The long-awaited report turned the disgraceful Widgery report (19 April 1972) on its head by exonerating the victims and delivering a damning account of the conduct of soldiers.
It concluded soldiers had fired more than 100 rifle rounds, killed 14 people and injured more without justification. The report's key findings were:
"The firing by soldiers of 1 Para caused the deaths of 13 people and injury to a similar number, none of whom was posing a threat of causing death or serious injury." This also applied to the 14th victim, who died later from injuries. The report added: "We found no instances where it appeared to us that soldiers either were or might have been justified in firing";
"Despite the contrary evidence given by soldiers, we have concluded that none of them fired in response to attacks or threatened attacks by nail or petrol bombers." The report added that no one threw, or threatened to throw, nail or petrol bombs at soldiers;
The explanations given by soldiers were rejected, with a number said to have "knowingly put forward false accounts";
Members of the so-called Official IRA fired a shot at troops, but missed their target, though crucially it was concluded it was the paratroopers who shot first on Bloody Sunday;
The report recounts how some soldiers had their weapons cocked in contravention of guidelines, and that no warnings were issued by Paratroopers who opened fire;
Speculation that unknown IRA gunmen had been wounded or killed by troops, and their bodies spirited away, is also dismissed. There was no evidence to support it, and it would surely have come to light, the report said.

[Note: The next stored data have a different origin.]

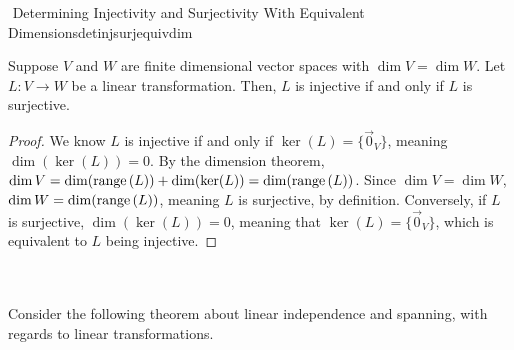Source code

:         \begin{theorem}{\Stop\,\,Determining Injectivity and Surjectivity With Equivalent Dimensions}{detinjsurjequivdim}
            
            Suppose \(V\) and \(W\) are finite dimensional vector spaces with \(\dim V=\dim W\). Let \(L:V\to W\) be a linear transformation. Then, \(L\) is injective if and only if \(L\) is surjective.
            \begin{proof}
                We know \(L\) is injective if and only if \(\ker(L)=\{\vec{0}_V\}\), meaning \(\dim (\ker(L))=0\). By the dimension theorem, \(\dim V=\dim(\text{range\,}(L))+\dim(\ker(L))=\dim(\text{range\,}(L))\). Since \(\dim V=\dim W\), \(\dim W=\dim(\text{range\,}(L))\), meaning \(L\) is surjective, by definition. Conversely, if \(L\) is surjective, \(\dim(\ker(L))=0\), meaning that \(\ker(L)=\{\vec{0}_V\}\), which is equivalent to \(L\) being injective.
            \end{proof}

        \end{theorem}
        \pagebreak
        \vphantom
        \\
        \\
        Consider the following theorem about linear independence and spanning, with regards to linear transformations.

Saville said British soldiers should not have been ordered to enter the Bogside area as "Colonel Wilford either deliberately disobeyed Brigadier MacLellan’s order or failed for no good reason to appreciate the clear limits on what he had been authorised to do". The report stated five British soldiers aimed shots at civilians they knew did not pose a threat and two other British soldiers shot at civilians "in the belief that they might have identified gunmen, but without being certain that this was the case".